Everyone from Andy Warhol to Oprah Winfrey and even Michael Jordan have experienced rejection. It’s part of the human condition and it takes some time and effort but you have to recover as best you can:
- Take an aspirin. While testing whether rejection mimics physical pain, researchers gave participants Tylenol before asking them to recall a painful rejection experience. Those who received Tylenol reported less emotional pain than subjects who took a sugar pill.
- Let it burn. Rejection hurts, it’s normal to want to just push it aside. Don’t. Face it, accept it and be brave. You don’t have to live in the moment forever but you should take whatever responsibility is yours and move on.
- Don’t take it personally. There are a lot of external factors to consider when it comes to rejection, like being in the right place at the wrong time. The truth is, while rejection does have something to do with you, it isn’t solely about you.
- Be kind to yourself. Create an inner voice that sounds like a dear friend and not a drill sergeant. Be gentle and patient with yourself, this is a difficult time.
- Stay confident. Despite the pain and humility that follows rejection, hold on to your self-confidence. My first reaction is always to crawl into the nearest cave and die a loser death. I definitely lost but I still played and that makes me a player not a loser.

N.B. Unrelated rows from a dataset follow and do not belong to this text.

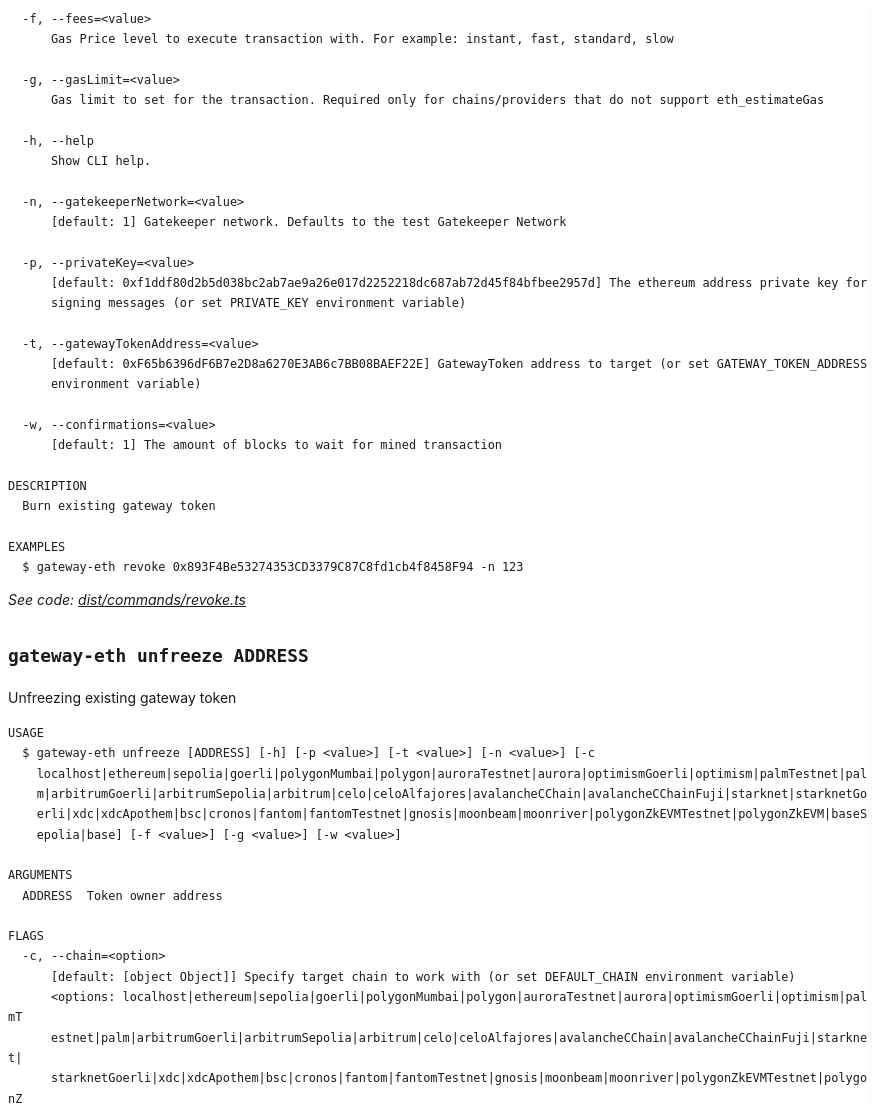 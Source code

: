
 ```
  -f, --fees=<value>
      Gas Price level to execute transaction with. For example: instant, fast, standard, slow

  -g, --gasLimit=<value>
      Gas limit to set for the transaction. Required only for chains/providers that do not support eth_estimateGas

  -h, --help
      Show CLI help.

  -n, --gatekeeperNetwork=<value>
      [default: 1] Gatekeeper network. Defaults to the test Gatekeeper Network

  -p, --privateKey=<value>
      [default: 0xf1ddf80d2b5d038bc2ab7ae9a26e017d2252218dc687ab72d45f84bfbee2957d] The ethereum address private key for
      signing messages (or set PRIVATE_KEY environment variable)

  -t, --gatewayTokenAddress=<value>
      [default: 0xF65b6396dF6B7e2D8a6270E3AB6c7BB08BAEF22E] GatewayToken address to target (or set GATEWAY_TOKEN_ADDRESS
      environment variable)

  -w, --confirmations=<value>
      [default: 1] The amount of blocks to wait for mined transaction

DESCRIPTION
  Burn existing gateway token

EXAMPLES
  $ gateway-eth revoke 0x893F4Be53274353CD3379C87C8fd1cb4f8458F94 -n 123
```

_See code: [dist/commands/revoke.ts](https://github.com/identity-com/on-chain-identity-gateway/blob/v0.2.2-alpha.1/dist/commands/revoke.ts)_

## `gateway-eth unfreeze ADDRESS`

Unfreezing existing gateway token

```
USAGE
  $ gateway-eth unfreeze [ADDRESS] [-h] [-p <value>] [-t <value>] [-n <value>] [-c
    localhost|ethereum|sepolia|goerli|polygonMumbai|polygon|auroraTestnet|aurora|optimismGoerli|optimism|palmTestnet|pal
    m|arbitrumGoerli|arbitrumSepolia|arbitrum|celo|celoAlfajores|avalancheCChain|avalancheCChainFuji|starknet|starknetGo
    erli|xdc|xdcApothem|bsc|cronos|fantom|fantomTestnet|gnosis|moonbeam|moonriver|polygonZkEVMTestnet|polygonZkEVM|baseS
    epolia|base] [-f <value>] [-g <value>] [-w <value>]

ARGUMENTS
  ADDRESS  Token owner address

FLAGS
  -c, --chain=<option>
      [default: [object Object]] Specify target chain to work with (or set DEFAULT_CHAIN environment variable)
      <options: localhost|ethereum|sepolia|goerli|polygonMumbai|polygon|auroraTestnet|aurora|optimismGoerli|optimism|palmT
      estnet|palm|arbitrumGoerli|arbitrumSepolia|arbitrum|celo|celoAlfajores|avalancheCChain|avalancheCChainFuji|starknet|
      starknetGoerli|xdc|xdcApothem|bsc|cronos|fantom|fantomTestnet|gnosis|moonbeam|moonriver|polygonZkEVMTestnet|polygonZ
```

- Stop caring what they think. Sometimes it matters what people think but mostly it doesn’t. Sometimes you just have to say “fuck it!” and walk away. It’s not your business what others think of you anyway.
- Don’t self medicate. Drinking, drugs, and all around debauchery may sound like a good idea at first but rejection hangovers can be devastating. Don’t let a few nights out become habit, check yourself.
- Find closure. Rejection is loss and all loss comes with a certain amount of grief. How you move through the stages of grief is up to you. Some people listen to sad songs, some burn pictures, while others write letters they’ll never send. Find your ritual.
- Refocus your energy. Grieving is allowed, obsessing over a situation you can’t change is not. Don’t get caught up, start a new fitness routine, join a book club, take up a new hobby, retreat into something positive.
- Spend time with people who love you. Throw yourself a pity party and invite people you love the most. They will make you laugh, let you cry, and remind you how great you are and that’s exactly what you need.
If you’ve ever had to recover from rejection give yourself a hug. It’s a process and it sucks. I don’t care how tough you are, everyone wants to be accepted. Everything stems from self-love and when you love yourself enough, it takes the sting out of it but rejection can do some damage to self-love. It has a way of keeping us self-absorbed.
Don’t waste too much time wondering what went wrong. Get out of your head as quickly as you can. Travel, if you’re in a position to do so or volunteer. Spend time being selfless and your own problems tend to fade away. How do you recover from rejection?